◆ **WHAT THE EXERCISE ASKS**:
Somewhere below are a line with "let my_func = \(a, b) => (a + b)" and a later line with "# PR Status". Output exactly those lines and all lines between them.

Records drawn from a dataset
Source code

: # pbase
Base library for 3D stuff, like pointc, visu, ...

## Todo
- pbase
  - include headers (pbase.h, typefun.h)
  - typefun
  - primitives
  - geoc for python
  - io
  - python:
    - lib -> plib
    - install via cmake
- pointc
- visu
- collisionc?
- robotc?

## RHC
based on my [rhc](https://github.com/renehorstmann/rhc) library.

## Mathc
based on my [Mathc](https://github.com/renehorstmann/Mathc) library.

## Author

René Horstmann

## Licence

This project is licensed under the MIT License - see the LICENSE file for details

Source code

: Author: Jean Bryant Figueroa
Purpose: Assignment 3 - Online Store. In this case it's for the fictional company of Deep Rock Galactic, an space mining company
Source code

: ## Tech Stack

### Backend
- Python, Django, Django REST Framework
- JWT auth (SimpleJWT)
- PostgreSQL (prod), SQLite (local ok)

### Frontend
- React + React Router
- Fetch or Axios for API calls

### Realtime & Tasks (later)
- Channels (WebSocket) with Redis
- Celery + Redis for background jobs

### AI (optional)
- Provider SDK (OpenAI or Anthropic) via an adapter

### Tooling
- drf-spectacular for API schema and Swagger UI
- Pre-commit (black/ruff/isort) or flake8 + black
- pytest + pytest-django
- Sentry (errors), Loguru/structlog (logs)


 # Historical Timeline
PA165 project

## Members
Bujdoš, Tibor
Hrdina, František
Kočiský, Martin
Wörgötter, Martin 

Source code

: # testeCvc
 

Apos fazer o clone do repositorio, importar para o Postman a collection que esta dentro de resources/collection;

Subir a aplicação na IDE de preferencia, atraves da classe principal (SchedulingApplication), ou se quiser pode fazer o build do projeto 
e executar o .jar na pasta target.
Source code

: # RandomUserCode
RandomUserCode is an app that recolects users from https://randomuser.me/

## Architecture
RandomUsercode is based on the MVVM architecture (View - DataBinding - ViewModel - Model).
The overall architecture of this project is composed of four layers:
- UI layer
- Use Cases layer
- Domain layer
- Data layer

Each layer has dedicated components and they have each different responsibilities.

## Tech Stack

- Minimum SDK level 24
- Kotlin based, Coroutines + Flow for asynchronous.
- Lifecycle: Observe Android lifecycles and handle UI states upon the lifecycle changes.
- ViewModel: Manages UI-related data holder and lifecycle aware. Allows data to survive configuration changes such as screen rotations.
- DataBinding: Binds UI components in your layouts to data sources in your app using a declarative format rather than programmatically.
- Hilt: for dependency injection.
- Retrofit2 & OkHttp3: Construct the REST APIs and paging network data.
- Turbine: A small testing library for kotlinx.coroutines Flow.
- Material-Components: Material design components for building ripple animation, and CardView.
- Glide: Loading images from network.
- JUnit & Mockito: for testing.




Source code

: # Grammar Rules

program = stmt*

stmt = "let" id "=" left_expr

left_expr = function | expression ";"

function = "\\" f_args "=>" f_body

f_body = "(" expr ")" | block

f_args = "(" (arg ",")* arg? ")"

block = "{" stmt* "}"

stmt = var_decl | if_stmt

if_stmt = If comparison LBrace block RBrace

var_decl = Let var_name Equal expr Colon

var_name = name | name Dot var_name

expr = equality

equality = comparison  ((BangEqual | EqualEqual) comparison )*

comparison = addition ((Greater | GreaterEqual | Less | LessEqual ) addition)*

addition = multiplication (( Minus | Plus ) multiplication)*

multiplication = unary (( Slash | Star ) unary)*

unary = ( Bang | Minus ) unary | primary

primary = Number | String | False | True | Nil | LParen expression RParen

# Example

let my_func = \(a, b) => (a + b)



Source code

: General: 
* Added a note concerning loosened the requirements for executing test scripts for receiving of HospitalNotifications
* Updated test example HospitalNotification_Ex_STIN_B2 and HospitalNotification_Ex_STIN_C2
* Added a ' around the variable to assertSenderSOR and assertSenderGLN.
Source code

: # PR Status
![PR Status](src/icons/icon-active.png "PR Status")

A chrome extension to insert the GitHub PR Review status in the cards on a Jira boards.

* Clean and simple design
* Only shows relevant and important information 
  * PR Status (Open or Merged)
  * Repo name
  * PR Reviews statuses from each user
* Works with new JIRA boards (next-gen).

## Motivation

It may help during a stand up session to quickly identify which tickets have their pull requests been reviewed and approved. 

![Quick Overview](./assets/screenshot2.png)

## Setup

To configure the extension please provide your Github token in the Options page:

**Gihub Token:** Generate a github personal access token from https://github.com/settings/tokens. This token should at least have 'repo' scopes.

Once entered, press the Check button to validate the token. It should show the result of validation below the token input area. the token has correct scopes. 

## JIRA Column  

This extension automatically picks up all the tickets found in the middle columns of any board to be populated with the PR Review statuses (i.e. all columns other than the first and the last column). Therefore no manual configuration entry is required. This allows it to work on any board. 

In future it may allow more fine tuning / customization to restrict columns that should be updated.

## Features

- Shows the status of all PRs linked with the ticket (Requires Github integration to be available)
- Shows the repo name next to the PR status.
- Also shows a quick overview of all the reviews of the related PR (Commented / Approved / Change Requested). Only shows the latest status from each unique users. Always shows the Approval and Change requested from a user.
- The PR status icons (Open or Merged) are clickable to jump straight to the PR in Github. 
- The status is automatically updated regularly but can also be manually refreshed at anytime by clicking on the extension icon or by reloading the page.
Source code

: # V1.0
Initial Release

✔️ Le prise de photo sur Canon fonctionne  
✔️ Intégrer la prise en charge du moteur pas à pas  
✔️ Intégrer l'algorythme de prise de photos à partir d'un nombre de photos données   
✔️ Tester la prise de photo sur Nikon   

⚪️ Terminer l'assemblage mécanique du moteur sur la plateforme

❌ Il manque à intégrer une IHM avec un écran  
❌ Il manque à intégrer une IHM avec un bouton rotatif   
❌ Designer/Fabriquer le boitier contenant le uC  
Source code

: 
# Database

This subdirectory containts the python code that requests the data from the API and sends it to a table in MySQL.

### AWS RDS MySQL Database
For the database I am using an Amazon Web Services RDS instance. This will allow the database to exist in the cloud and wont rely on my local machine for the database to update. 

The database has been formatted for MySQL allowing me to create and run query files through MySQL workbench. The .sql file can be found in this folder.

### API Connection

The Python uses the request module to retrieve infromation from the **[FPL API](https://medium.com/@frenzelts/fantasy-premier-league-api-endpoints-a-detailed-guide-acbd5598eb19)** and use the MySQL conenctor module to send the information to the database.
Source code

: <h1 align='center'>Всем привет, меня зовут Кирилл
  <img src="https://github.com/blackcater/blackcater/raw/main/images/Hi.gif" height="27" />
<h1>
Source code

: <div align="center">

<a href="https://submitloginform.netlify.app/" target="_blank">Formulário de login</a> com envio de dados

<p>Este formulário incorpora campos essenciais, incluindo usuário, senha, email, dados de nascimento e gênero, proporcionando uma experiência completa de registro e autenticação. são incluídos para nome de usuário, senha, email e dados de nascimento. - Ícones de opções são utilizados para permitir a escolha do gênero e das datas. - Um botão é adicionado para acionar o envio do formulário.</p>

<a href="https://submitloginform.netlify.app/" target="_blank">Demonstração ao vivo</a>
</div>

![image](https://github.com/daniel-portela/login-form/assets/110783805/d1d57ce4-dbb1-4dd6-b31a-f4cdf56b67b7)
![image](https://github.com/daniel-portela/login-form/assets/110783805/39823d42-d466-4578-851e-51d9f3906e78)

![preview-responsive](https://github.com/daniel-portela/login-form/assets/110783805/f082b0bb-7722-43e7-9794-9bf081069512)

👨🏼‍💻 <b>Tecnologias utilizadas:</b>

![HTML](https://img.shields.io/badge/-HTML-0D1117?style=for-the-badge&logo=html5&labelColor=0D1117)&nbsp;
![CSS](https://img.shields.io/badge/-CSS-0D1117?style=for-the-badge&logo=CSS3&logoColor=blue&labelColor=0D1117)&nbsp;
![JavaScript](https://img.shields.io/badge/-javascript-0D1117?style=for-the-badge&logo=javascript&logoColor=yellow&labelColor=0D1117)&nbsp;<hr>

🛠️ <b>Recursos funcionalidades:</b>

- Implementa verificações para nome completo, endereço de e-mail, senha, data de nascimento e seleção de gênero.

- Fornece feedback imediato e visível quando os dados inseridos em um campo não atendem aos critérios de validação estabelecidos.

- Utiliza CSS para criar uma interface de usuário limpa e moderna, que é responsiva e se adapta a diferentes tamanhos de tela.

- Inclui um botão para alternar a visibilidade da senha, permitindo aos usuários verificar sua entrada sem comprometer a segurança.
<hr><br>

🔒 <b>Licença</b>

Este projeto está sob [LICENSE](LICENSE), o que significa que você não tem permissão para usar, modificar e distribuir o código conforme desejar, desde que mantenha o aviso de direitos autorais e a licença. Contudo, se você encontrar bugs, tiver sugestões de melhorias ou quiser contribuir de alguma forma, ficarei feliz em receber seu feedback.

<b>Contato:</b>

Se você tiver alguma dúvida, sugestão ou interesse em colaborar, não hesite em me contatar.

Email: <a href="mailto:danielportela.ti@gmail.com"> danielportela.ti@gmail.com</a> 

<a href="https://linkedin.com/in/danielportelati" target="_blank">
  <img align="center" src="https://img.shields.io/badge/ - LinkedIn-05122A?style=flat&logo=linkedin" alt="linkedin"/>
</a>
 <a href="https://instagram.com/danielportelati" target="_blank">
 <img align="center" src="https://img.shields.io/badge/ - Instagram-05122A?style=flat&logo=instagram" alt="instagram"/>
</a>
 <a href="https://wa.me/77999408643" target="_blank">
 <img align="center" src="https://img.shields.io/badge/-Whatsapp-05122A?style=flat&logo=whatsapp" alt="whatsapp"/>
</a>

◆ **EXERCISE SOLUTION**:
let my_func = \(a, b) => (a + b)



Source code

: General: 
* Added a note concerning loosened the requirements for executing test scripts for receiving of HospitalNotifications
* Updated test example HospitalNotification_Ex_STIN_B2 and HospitalNotification_Ex_STIN_C2
* Added a ' around the variable to assertSenderSOR and assertSenderGLN.
Source code

: # PR Status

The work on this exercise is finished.